* **About this task**: Begin at the line containing "속도가 비교적 느림." in the data below and go on through the line containing "입출력장치의 통신 담당.", repeating each line exactly; include both ends and no other line.
Given records section start
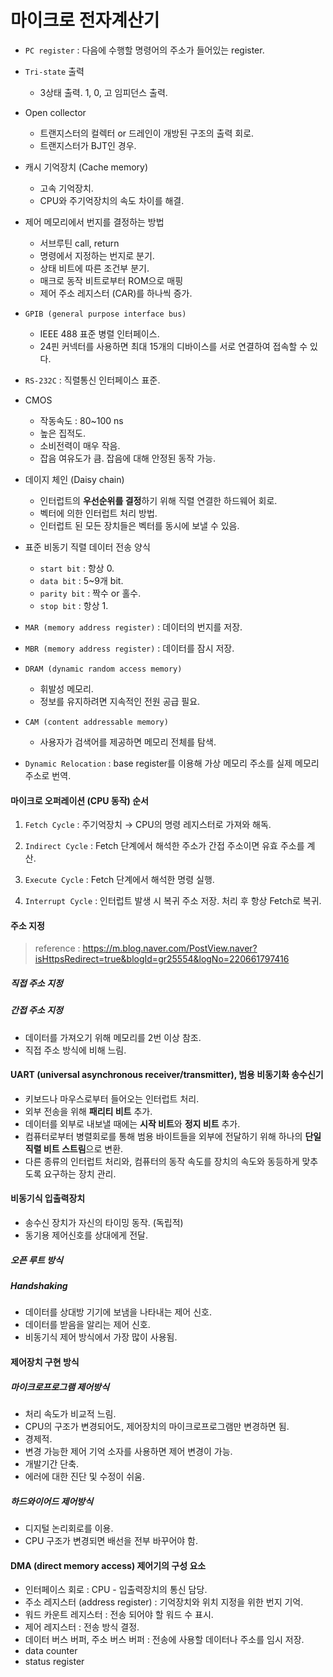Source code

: # 마이크로 전자계산기

* `PC register` : 다음에 수행할 명령어의 주소가 들어있는 register.

* `Tri-state` 출력
  * 3상태 출력. 1, 0, 고 임피던스 출력.
* Open collector
  * 트랜지스터의 컬렉터 or 드레인이 개방된 구조의 출력 회로.
  * 트랜지스터가 BJT인 경우.
* 캐시 기억장치 (Cache memory)
  * 고속 기억장치.
  * CPU와 주기억장치의 속도 차이를 해결.
* 제어 메모리에서 번지를 결정하는 방법
  * 서브루틴 call, return
  * 명령에서 지정하는 번지로 분기.
  * 상태 비트에 따른 조건부 분기.
  * 매크로 동작 비트로부터 ROM으로 매핑
  * 제어 주소 레지스터 (CAR)를 하나씩 증가.
* `GPIB (general purpose interface bus)`
  * IEEE 488 표준 병렬 인터페이스.
  * 24핀 커넥터를 사용하면 최대 15개의 디바이스를 서로 연결하여 접속할 수 있다.
* `RS-232C` : 직렬통신 인터페이스 표준.
* CMOS
  * 작동속도 : 80~100 ns
  * 높은 집적도.
  * 소비전력이 매우 작음.
  * 잡음 여유도가 큼. 잡음에 대해 안정된 동작 가능.
* 데이지 체인 (Daisy chain)
  * 인터럽트의 **우선순위를 결정**하기 위해 직렬 연결한 하드웨어 회로.
  * 벡터에 의한 인터럽트 처리 방법.
  * 인터럽트 된 모든 장치들은 벡터를 동시에 보낼 수 있음.
* 표준 비동기 직렬 데이터 전송 양식
  * `start bit` : 항상 0.
  * `data bit` : 5~9개 bit.
  * `parity bit` : 짝수 or 홀수.
  * `stop bit` : 항상 1.
* `MAR (memory address register)` : 데이터의 번지를 저장.
* `MBR (memory address register)` : 데이터를 잠시 저장.
* `DRAM (dynamic random access memory)`
  * 휘발성 메모리.
  * 정보를 유지하려면 지속적인 전원 공급 필요.
* `CAM (content addressable memory)`
  * 사용자가 검색어를 제공하면 메모리 전체를 탐색.
* `Dynamic Relocation` : base register를 이용해 가상 메모리 주소를 실제 메모리 주소로 번역.



#### 마이크로 오퍼레이션 (CPU 동작) 순서

1. `Fetch Cycle` : 주기억장치 → CPU의 명령 레지스터로 가져와 해독.

2. `Indirect Cycle` : Fetch 단계에서 해석한 주소가 간접 주소이면 유효 주소를 계산.

3. `Execute Cycle` : Fetch 단계에서 해석한 명령 실행.

4. `Interrupt Cycle` : 인터럽트 발생 시 복귀 주소 저장. 처리 후 항상 Fetch로 복귀.



#### 주소 지정

> reference : https://m.blog.naver.com/PostView.naver?isHttpsRedirect=true&blogId=gr25554&logNo=220661797416

##### 직접 주소 지정

##### 간접 주소 지정

* 데이터를 가져오기 위해 메모리를 2번 이상 참조.
* 직접 주소 방식에 비해 느림.



#### UART (universal asynchronous receiver/transmitter), 범용 비동기화 송수신기

* 키보드나 마우스로부터 들어오는 인터럽트 처리.
* 외부 전송을 위해 **패리티 비트** 추가.
* 데이터를 외부로 내보낼 때에는 **시작 비트**와 **정지 비트** 추가.
* 컴퓨터로부터 병렬회로를 통해 범용 바이트들을 외부에 전달하기 위해 하나의 **단일 직렬 비트 스트림**으로 변환.
* 다른 종류의 인터럽트 처리와, 컴퓨터의 동작 속도를 장치의 속도와 동등하게 맞추도록 요구하는 장치 관리.



#### 비동기식 입출력장치

* 송수신 장치가 자신의 타이밍 동작. (독립적)
* 동기용 제어신호를 상대에게 전달.

##### 오픈 루트 방식

##### Handshaking

* 데이터를 상대방 기기에 보냄을 나타내는 제어 신호.
* 데이터를 받음을 알리는 제어 신호.
* 비동기식 제어 방식에서 가장 많이 사용됨.



#### 제어장치 구현 방식

##### 마이크로프로그램 제어방식

* 처리 속도가 비교적 느림.
* CPU의 구조가 변경되어도, 제어장치의 마이크로프로그램만 변경하면 됨.
* 경제적.
* 변경 가능한 제어 기억 소자를 사용하면 제어 변경이 가능.
* 개발기간 단축.
* 에러에 대한 진단 및 수정이 쉬움.

##### 하드와이어드 제어방식

* 디지털 논리회로를 이용.
* CPU 구조가 변경되면 배선을 전부 바꾸어야 함.



#### DMA (direct memory access) 제어기의 구성 요소

* 인터페이스 회로 : CPU - 입출력장치의 통신 담당.
* 주소 레지스터 (address register) : 기억장치와 위치 지정을 위한 번지 기억.
* 워드 카운트 레지스터 : 전송 되어야 할 워드 수 표시.
* 제어 레지스터 : 전송 방식 결정.
* 데이터 버스 버퍼, 주소 버스 버퍼 : 전송에 사용할 데이터나 주소를 임시 저장.
* data counter
* status register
Given records section end
* **Written response**:
* 처리 속도가 비교적 느림.
* CPU의 구조가 변경되어도, 제어장치의 마이크로프로그램만 변경하면 됨.
* 경제적.
* 변경 가능한 제어 기억 소자를 사용하면 제어 변경이 가능.
* 개발기간 단축.
* 에러에 대한 진단 및 수정이 쉬움.

##### 하드와이어드 제어방식

* 디지털 논리회로를 이용.
* CPU 구조가 변경되면 배선을 전부 바꾸어야 함.



#### DMA (direct memory access) 제어기의 구성 요소

* 인터페이스 회로 : CPU - 입출력장치의 통신 담당.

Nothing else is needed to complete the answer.